In the year 1874, Annie Besant went to London and there she became known as ‘Red Annie.’ She supported such issues as women’s suffrage, use of birth control, secularism and socialism. Besant made it very clear that she was against the imperialism of England. She became a rebel figure because she went against the Victorian ideals that existed at the time in England. A series of articles written by Besant in the 1870’s demonstrated her discontent over England’s control of India. At this time, Besant identified herself as an atheist socialist but in 1889 she turned to the religion of Theosophy (Anderson 1994: 565). This particular religion was new at the time Besant converted to it and was based on discovering the hidden meanings or mysteries behind divinity. It sought to explain the relationships or bonds between the universe, humans, and the divine. Her conversion to Theosophy was met with consternation from her fellow secularists and from Indian theosophists. She had been a woman who did not believe in God and wanted the separation of religion and the state, and now she was affiliating herself with a religion where “all major creeds are paths to God” (Anderson 2002:28). Oppenheim (1989) suggests that her conversion to Theosophy was not as surprising as many thought. She had been questioning the secularist and atheist thoughts for some time, and had found that they did not allow for brotherhoods to be formed, but rather pitted different groups against each other (15). Besant remained a follower of Theosophy for the rest of her life and based much of her work on its ideologies.

1907 was an important year for Besant as she became the president of the Theosophical Society.  By this time Besant had already become quite assimilated into Indian culture. The base for the Theosophical Society was in India and Besant tried to participate in Indian life as fully as possible. She moved to India permanently and wore a white sari, as widows do, because it demonstrated mourning over the wrongdoings Britain had committed in India (Anderson 2002:29). She explained her affinity for India by claiming that she felt she had been Indian in another lifetime [Ingalls (1965) mentions how Besant discovered that many of her incarnations took place in India]. Whilst in the Theosophical Society, Besant focussed much of her work on supporting the domesticity of Indian women. Besant believed that it was important that Indian customs be upheld and this included women carrying out their traditional roles in the home. She received some criticism for this viewpoint because she had been so against the Victorian idea of a private sphere for women in her native land of England. Indeed many ambiguities arose with Besant’s ideas. One such ambiguity or criticism Besant faced was her lack of political conviction. In the year 1885 the Indian National Congress, composed of British members, was attempting to include more Indians in the governance of India. Besant had long been known to be against the Imperial supremacy of Britain yet she did not seem to have any qualms with British involvement in India’s government. She was quoted once as saying that “an Indian does not resent being governed; for he thinks the duty of a ruler is to rule, but he does resent the insolence often shown by the very juvenile civilians” that Britain was sending to India (Anderson 2002:30). Rather, Besant chose to focus mainly on the spiritual nature of India as she believed that this was the most vital part of its essence. She was concerned that western ideologies were crippling to India’s traditional Hindu beliefs and practices.

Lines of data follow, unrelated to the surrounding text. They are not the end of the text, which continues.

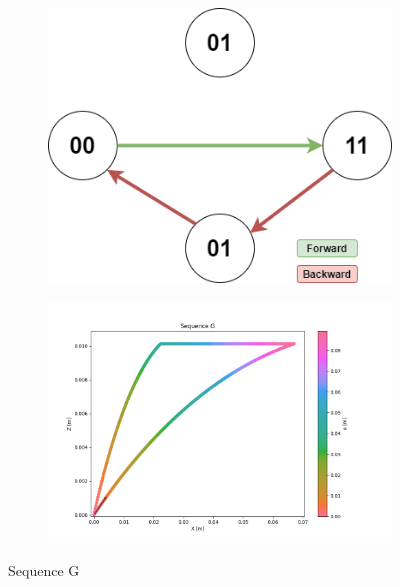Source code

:         \begin{figure}[h]
            \begin{subfigure}{.3\textwidth}
            \includegraphics[width=\textwidth]{images/Sequences-Sequence G.png}
            \end{subfigure}%
            \begin{subfigure}{.7\textwidth}
            \includegraphics[width=\textwidth]{images/G.png}
            \end{subfigure}
            \caption{Sequence G}
        \end{figure}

Bust of Annie Besant in the Theosophical Society headquarters (Adyar, Tamil Nadu, India)
Bust of Annie Besant in the Theosophical Society headquarters (Adyar, Tamil Nadu, India)

In order to preserve India’s Hindu background, Besant turned her efforts towards education. She felt that it was important to educate the young males on the religion, and history of India in order that they may be proud citizens of India in the future. In this way, Besant was trying to ensure that the western ideals of the British did not permeate into India and eradicate its important history and spirituality. Besant tried to distance herself from social reforms, wanting to focus mainly on the preservation of India’s Hindu culture. However, in the early 1900s she did become involved in advocating against child marriages and the seclusion of women. It is important to note that her support of these issues in no way negated her belief that women should still be domestic. When she began a school for young girls, the goal was that their education would help them to be better wives, not to help them achieve independence (Anderson 2002: 31). Tradition held that the men dealt in public affairs outside of the home and that women were mothers and wives who concerned themselves with domestic affairs. It is clear that Besant did not believe Indian women to be suppressed because of this (Anderson 1994: 567). To her, they seemed quite content in their societal roles and thus no change needed to be made. In the Central Hindu School (Besant’s school for boys) and her school for girls, Besant ensured that Sanskrit was taught as vigorously as the English language. Just as in the schools run by the British, her schools also taught important morals. However, Besant had more success than the British run universities in India because she tailored her curriculums to Indian culture. Figures such as St. Paul would be replaced in a lesson with Sri Rama; King Alfred was replaced by Sivaji. Besant’s devotion to Hindu tradition and custom in the education of India’s youth won her over with her pupils and their parents (Ingalls 86).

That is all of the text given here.